第1話 失恋したら髪を切る?
学生生活最後の記念舞踏会が始まる。
見世物のように婚約破棄された時は、こんな風にドレスを着て舞踏会に参加することになるなんて夢にも思ってなかったのに、人生って本当に分からないものだ。
先月までは卒業生代表として挨拶だけしてこっそり帰るつもりだったのに、今はお母様が着せてくれた赤いドレスに身を包み、弟が施してくれたヘアメイクで別人のような姿になっているんだもの。
今の私を見て、これが人前で婚約破棄された地味な駄作令嬢ロクサーヌだなんて、誰が気づくかしら。
ああ。緊張で手が冷たい。
「大丈夫だよ、姉様。会場の中で一番綺麗だって保証する! ほんとだよ。わたしの腕を信じなさーい」
私と入れ替わりで学園に入学するから下見代わりだと、ここまで送ってくれた弟のセビーがニカッと笑う。そのお世辞半分、自画自賛半分の言葉に噴き出しそうになった私が小さく頷くと、彼はふと顔をあげて待ち人の到着を教えてくれた。
「それじゃ、楽しんできてね」
そう言って私のパートナーに「よろしく」と真面目な声で一礼すると、セビーは一般客用の入口の方へ振り向きもせずに行ってしまった。いそいそとして見えるのは、待たせている友達のところに早く行きたいからだろう。可愛いなぁ。

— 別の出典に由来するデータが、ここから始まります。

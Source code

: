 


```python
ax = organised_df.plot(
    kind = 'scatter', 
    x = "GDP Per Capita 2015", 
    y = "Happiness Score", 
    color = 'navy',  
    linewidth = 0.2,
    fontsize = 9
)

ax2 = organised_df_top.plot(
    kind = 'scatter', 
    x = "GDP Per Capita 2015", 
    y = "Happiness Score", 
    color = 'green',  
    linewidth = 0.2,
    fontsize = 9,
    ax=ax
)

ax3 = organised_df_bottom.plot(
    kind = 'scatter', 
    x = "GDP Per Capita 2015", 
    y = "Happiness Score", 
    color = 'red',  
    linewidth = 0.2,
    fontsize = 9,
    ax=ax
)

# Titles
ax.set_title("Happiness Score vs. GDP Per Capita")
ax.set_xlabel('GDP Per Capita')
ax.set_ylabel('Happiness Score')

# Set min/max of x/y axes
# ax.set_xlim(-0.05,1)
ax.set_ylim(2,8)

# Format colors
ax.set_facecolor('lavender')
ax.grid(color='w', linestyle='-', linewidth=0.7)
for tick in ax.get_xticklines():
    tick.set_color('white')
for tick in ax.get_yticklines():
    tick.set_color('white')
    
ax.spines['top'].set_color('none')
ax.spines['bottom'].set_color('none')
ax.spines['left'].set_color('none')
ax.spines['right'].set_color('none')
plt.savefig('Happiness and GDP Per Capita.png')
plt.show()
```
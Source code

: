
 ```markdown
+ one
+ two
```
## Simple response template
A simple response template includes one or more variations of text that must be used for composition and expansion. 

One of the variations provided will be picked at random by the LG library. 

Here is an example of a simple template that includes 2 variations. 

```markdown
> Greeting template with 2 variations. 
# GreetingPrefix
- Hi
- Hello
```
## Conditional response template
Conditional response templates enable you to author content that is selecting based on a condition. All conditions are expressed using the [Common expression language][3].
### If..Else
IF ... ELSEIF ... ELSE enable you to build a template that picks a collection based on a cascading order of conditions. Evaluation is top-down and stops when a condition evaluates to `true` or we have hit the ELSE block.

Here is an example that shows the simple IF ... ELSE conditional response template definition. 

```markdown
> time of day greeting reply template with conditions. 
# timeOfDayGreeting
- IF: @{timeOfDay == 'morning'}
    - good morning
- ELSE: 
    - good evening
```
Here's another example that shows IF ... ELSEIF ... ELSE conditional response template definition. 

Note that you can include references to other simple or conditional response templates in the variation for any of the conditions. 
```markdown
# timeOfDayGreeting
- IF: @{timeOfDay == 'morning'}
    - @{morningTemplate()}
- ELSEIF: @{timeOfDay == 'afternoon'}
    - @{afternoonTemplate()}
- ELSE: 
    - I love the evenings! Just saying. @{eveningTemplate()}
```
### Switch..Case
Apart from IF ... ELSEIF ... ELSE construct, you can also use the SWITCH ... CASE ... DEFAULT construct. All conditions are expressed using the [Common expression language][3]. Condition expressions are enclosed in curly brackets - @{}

軽く深呼吸してパートナーに手を預けると、彼は気遣うように私の目を覗き込んだ。
「緊張してる、ロクサーヌ?」
「いいえ、大丈夫。楽しみだわ。みんなあなたを見て驚くでしょうね」
「君もね」
ええ、きっと。
うつむくことをやめて、本当によかった。
◆
事の起こりは二か月前。
社交場の一つである遊技場の一画で、私は唇をそっとかみしめた。
「というわけでロクサーヌ。この場を持って君との婚約を正式に破棄する!」
芝居がかった大声で意気揚々と婚約解消の書類をつきつけたギヨームの腕には、すでに彼の新たな婚約者予定だという少女、ピピ・グラック嬢がすっぽりと収まっていた。
少女と言うと語弊があるかもしれない。でもどう見ても彼女は、私よりも年下の少女にしか見えないのだ……。
パッと見ただけでも良家の子女に間違いないけれど、学園では見かけたことがない。
まさか十四歳以下とは考えにくいから、十六、七歳だろうか。自分と同い年――つまり十八歳以上には見えない、どこか既視感を感じる女の子。
服に何か詰めてるのかと思うような大きな丸い胸。それを彼に押し付け、折れそうなくらい細い腰にはギヨームの腕が回されている。長いまつ毛をゆっくりとしばたたかせた綺麗な少女は、目だけが成熟した女を感じさせた。
あからさまなほど親密な二人の前に佇むことしかできない私は、はたから見ればきっと、無関係な通りすがりに見えるだろう。
(こうなる予感はしてたのに、どうしてこんなに苦しいんだろう)
よそよそしくなった彼が、コソコソと何かしていることは分かっていたけど、こんな見世物みたいな婚約破棄をするなんて思ってもいなかった。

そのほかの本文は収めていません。